▶ **Work instruction**:
Restate the data below word for word, and let no image into your version.
START Data shown
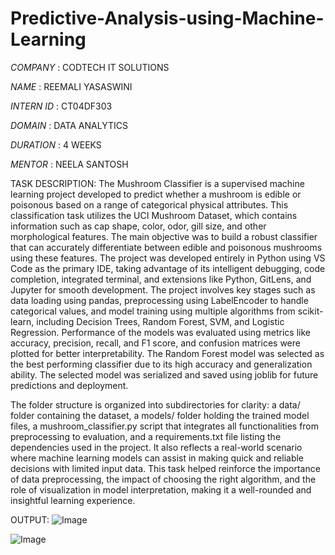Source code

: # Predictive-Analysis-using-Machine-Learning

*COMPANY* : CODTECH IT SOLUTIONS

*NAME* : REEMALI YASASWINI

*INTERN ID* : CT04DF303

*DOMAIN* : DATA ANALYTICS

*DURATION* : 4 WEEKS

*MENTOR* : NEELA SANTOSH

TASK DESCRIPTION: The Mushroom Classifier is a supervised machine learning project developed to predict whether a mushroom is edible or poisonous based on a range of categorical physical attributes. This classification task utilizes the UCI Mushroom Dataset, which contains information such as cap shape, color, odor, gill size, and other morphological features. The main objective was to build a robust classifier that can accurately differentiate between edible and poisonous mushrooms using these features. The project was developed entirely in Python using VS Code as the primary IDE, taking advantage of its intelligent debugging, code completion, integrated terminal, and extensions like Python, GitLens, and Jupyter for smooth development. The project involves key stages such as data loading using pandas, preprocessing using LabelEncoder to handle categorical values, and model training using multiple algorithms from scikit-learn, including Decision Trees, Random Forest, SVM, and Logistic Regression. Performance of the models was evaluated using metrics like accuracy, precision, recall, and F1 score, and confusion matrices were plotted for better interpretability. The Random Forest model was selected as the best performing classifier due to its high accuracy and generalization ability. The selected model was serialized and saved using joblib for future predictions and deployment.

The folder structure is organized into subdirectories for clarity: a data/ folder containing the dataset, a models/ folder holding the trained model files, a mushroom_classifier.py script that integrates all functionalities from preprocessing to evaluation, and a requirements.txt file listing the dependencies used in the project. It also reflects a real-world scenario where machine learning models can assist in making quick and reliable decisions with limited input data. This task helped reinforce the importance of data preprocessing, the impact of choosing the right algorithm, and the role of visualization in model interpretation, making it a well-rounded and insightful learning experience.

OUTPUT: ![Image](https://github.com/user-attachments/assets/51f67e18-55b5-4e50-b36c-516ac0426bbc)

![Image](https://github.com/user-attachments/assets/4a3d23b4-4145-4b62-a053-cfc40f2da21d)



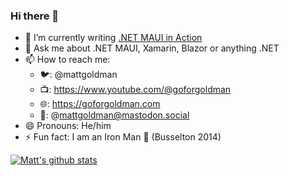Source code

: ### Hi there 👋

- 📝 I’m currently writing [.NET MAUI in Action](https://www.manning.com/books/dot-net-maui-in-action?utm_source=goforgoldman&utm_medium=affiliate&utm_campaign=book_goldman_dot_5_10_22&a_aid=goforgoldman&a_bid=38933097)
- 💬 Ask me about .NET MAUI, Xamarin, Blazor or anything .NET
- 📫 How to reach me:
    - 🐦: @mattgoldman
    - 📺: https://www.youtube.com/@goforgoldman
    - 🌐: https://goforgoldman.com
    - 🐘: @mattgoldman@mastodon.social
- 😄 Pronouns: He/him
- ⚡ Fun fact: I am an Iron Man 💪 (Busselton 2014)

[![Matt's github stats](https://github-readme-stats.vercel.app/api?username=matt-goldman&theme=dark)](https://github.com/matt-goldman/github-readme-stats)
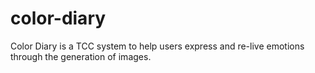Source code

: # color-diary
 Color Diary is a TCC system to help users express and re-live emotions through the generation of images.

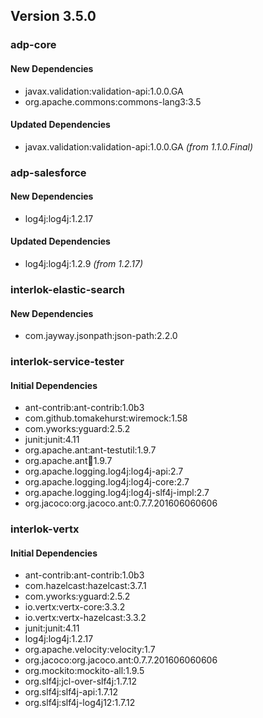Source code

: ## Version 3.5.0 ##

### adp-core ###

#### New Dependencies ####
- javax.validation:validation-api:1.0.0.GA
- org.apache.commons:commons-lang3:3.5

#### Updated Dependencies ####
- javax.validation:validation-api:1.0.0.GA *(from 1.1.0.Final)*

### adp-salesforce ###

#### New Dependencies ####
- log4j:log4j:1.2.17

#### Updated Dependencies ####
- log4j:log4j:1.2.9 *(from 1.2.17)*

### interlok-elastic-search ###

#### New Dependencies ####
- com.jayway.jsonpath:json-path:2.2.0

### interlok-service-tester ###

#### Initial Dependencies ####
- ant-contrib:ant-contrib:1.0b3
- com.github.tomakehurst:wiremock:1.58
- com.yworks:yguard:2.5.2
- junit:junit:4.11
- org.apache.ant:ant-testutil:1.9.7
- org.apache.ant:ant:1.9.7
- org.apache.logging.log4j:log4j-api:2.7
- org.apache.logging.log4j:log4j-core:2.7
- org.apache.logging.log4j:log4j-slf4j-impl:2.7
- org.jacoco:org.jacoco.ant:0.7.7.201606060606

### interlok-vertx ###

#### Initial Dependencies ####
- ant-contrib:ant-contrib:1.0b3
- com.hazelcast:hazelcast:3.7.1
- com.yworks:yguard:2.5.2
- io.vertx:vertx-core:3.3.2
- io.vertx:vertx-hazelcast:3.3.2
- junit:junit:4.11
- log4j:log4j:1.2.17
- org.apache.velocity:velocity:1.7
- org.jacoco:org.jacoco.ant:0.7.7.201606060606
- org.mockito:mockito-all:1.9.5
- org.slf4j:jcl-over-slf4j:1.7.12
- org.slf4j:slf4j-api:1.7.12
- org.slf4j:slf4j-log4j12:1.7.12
END Data shown
▶ **Reply to the exercise**:
Source code

: # Predictive-Analysis-using-Machine-Learning

*COMPANY* : CODTECH IT SOLUTIONS

*NAME* : REEMALI YASASWINI

*INTERN ID* : CT04DF303

*DOMAIN* : DATA ANALYTICS

*DURATION* : 4 WEEKS

*MENTOR* : NEELA SANTOSH

TASK DESCRIPTION: The Mushroom Classifier is a supervised machine learning project developed to predict whether a mushroom is edible or poisonous based on a range of categorical physical attributes. This classification task utilizes the UCI Mushroom Dataset, which contains information such as cap shape, color, odor, gill size, and other morphological features. The main objective was to build a robust classifier that can accurately differentiate between edible and poisonous mushrooms using these features. The project was developed entirely in Python using VS Code as the primary IDE, taking advantage of its intelligent debugging, code completion, integrated terminal, and extensions like Python, GitLens, and Jupyter for smooth development. The project involves key stages such as data loading using pandas, preprocessing using LabelEncoder to handle categorical values, and model training using multiple algorithms from scikit-learn, including Decision Trees, Random Forest, SVM, and Logistic Regression. Performance of the models was evaluated using metrics like accuracy, precision, recall, and F1 score, and confusion matrices were plotted for better interpretability. The Random Forest model was selected as the best performing classifier due to its high accuracy and generalization ability. The selected model was serialized and saved using joblib for future predictions and deployment.

The folder structure is organized into subdirectories for clarity: a data/ folder containing the dataset, a models/ folder holding the trained model files, a mushroom_classifier.py script that integrates all functionalities from preprocessing to evaluation, and a requirements.txt file listing the dependencies used in the project. It also reflects a real-world scenario where machine learning models can assist in making quick and reliable decisions with limited input data. This task helped reinforce the importance of data preprocessing, the impact of choosing the right algorithm, and the role of visualization in model interpretation, making it a well-rounded and insightful learning experience.

OUTPUT: ![Image](https://github.com/user-attachments/assets/51f67e18-55b5-4e50-b36c-516ac0426bbc)

![Image](https://github.com/user-attachments/assets/4a3d23b4-4145-4b62-a053-cfc40f2da21d)



Source code

: ### Hi there 👋

- 📝 I’m currently writing [.NET MAUI in Action](https://www.manning.com/books/dot-net-maui-in-action?utm_source=goforgoldman&utm_medium=affiliate&utm_campaign=book_goldman_dot_5_10_22&a_aid=goforgoldman&a_bid=38933097)
- 💬 Ask me about .NET MAUI, Xamarin, Blazor or anything .NET
- 📫 How to reach me:
    - 🐦: @mattgoldman
    - 📺: https://www.youtube.com/@goforgoldman
    - 🌐: https://goforgoldman.com
    - 🐘: @mattgoldman@mastodon.social
- 😄 Pronouns: He/him
- ⚡ Fun fact: I am an Iron Man 💪 (Busselton 2014)

[![Matt's github stats](https://github-readme-stats.vercel.app/api?username=matt-goldman&theme=dark)](https://github.com/matt-goldman/github-readme-stats)
Source code

: # color-diary
 Color Diary is a TCC system to help users express and re-live emotions through the generation of images.

Source code

: ## Version 3.5.0 ##

### adp-core ###

#### New Dependencies ####
- javax.validation:validation-api:1.0.0.GA
- org.apache.commons:commons-lang3:3.5

#### Updated Dependencies ####
- javax.validation:validation-api:1.0.0.GA *(from 1.1.0.Final)*

### adp-salesforce ###

#### New Dependencies ####
- log4j:log4j:1.2.17

#### Updated Dependencies ####
- log4j:log4j:1.2.9 *(from 1.2.17)*

### interlok-elastic-search ###

#### New Dependencies ####
- com.jayway.jsonpath:json-path:2.2.0

### interlok-service-tester ###

#### Initial Dependencies ####
- ant-contrib:ant-contrib:1.0b3
- com.github.tomakehurst:wiremock:1.58
- com.yworks:yguard:2.5.2
- junit:junit:4.11
- org.apache.ant:ant-testutil:1.9.7
- org.apache.ant:ant:1.9.7
- org.apache.logging.log4j:log4j-api:2.7
- org.apache.logging.log4j:log4j-core:2.7
- org.apache.logging.log4j:log4j-slf4j-impl:2.7
- org.jacoco:org.jacoco.ant:0.7.7.201606060606

### interlok-vertx ###

#### Initial Dependencies ####
- ant-contrib:ant-contrib:1.0b3
- com.hazelcast:hazelcast:3.7.1
- com.yworks:yguard:2.5.2
- io.vertx:vertx-core:3.3.2
- io.vertx:vertx-hazelcast:3.3.2
- junit:junit:4.11
- log4j:log4j:1.2.17
- org.apache.velocity:velocity:1.7
- org.jacoco:org.jacoco.ant:0.7.7.201606060606
- org.mockito:mockito-all:1.9.5
- org.slf4j:jcl-over-slf4j:1.7.12
- org.slf4j:slf4j-api:1.7.12
- org.slf4j:slf4j-log4j12:1.7.12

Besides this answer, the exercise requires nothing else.